- [Aim of the exercise]: Print, word for word, the opening line of the data below and every line after it through the line that contains "Staff & age", but not the pictures.

- [Available records]:
□ □ □ □ □ □ □
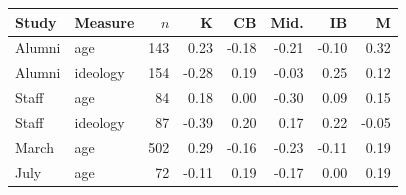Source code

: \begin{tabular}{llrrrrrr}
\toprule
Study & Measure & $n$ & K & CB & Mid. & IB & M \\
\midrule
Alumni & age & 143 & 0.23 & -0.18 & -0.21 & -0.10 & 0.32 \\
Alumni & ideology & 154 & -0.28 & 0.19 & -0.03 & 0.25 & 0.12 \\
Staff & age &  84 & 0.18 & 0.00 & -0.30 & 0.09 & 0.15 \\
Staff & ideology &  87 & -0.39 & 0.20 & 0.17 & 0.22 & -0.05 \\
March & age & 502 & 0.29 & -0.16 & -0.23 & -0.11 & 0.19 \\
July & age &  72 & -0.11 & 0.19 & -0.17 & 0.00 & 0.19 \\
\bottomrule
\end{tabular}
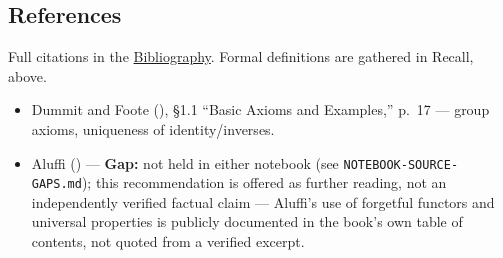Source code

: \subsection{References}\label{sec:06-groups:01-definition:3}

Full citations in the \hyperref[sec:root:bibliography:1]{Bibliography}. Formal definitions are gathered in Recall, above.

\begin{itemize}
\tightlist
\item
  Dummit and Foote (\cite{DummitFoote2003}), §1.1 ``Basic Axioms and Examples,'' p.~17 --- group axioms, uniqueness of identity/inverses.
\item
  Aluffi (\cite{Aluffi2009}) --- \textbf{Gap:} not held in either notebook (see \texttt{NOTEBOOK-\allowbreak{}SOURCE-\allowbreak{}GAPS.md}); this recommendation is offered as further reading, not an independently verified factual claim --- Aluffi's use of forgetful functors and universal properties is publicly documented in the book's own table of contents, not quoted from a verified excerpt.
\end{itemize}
□ □ □ □ □ □ □
- [Solved exercise]:
Source code

: \begin{tabular}{llrrrrrr}
\toprule
Study & Measure & $n$ & K & CB & Mid. & IB & M \\
\midrule
Alumni & age & 143 & 0.23 & -0.18 & -0.21 & -0.10 & 0.32 \\
Alumni & ideology & 154 & -0.28 & 0.19 & -0.03 & 0.25 & 0.12 \\
Staff & age &  84 & 0.18 & 0.00 & -0.30 & 0.09 & 0.15 \\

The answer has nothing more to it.